[Plain-text document sources]
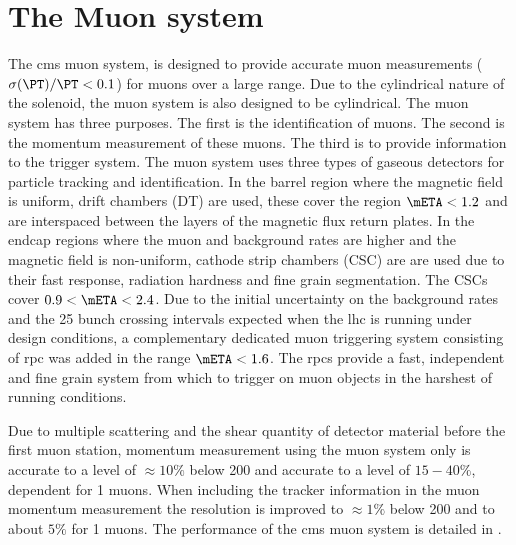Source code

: \section{The  Muon system} %
\label{sec:the_cms_muon_system}
The \ac{cms} muon system, is designed to provide accurate muon \PT measurements
($\sigma(\PT)/\PT < 0.1$) for muons over a large \PT range. Due to the
cylindrical nature of the solenoid, the muon system is also designed to be
cylindrical. The muon system has three purposes. The first is the identification
of muons. The second is the momentum measurement of these muons. The third is to
provide information to the trigger system.
The muon system uses three types of gaseous detectors for particle tracking and
identification. In the barrel region where the magnetic field is uniform, drift
chambers (DT) are used, these cover the region $\mETA < 1.2$ and are
interspaced between the layers of the magnetic flux return plates. In the 
endcap regions where the muon and background rates are higher and the magnetic
field is non-uniform, cathode strip chambers (CSC) are are used due to their
fast response, radiation hardness and fine grain segmentation. The CSCs cover
$0.9 < \mETA < 2.4$. Due to the initial uncertainty on the background rates and
the \unit{25}{\nano\second} bunch crossing intervals expected when the \ac{lhc}
is running under design conditions, a complementary dedicated muon triggering
system consisting of \ac{rpc} was added in the range $\mETA < 1.6$. The
\ac{rpc}s provide a fast, independent and fine grain system from
which to trigger on muon objects in the harshest of running conditions.

Due to multiple scattering and the shear quantity of detector material before
the first muon station, momentum measurement using the muon system only is
accurate to a level of $\approx10\%$ below \unit{200}{\GeV} and accurate to a
level of $15-40\%$, \mETA dependent  for \unit{1}{\TeV} muons. When including
the tracker information in the muon momentum measurement the resolution is
improved to $\approx1\%$ below \unit{200}{\GeV} and to about $5\%$ for
\unit{1}{\TeV} muons. The performance of the \ac{cms} muon system is detailed
in \cite{cmsMuPerf}.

*Work to be completed*. A single figure is expected: the count of lines in the data above that include the word "fast".

*Expected answer*. 2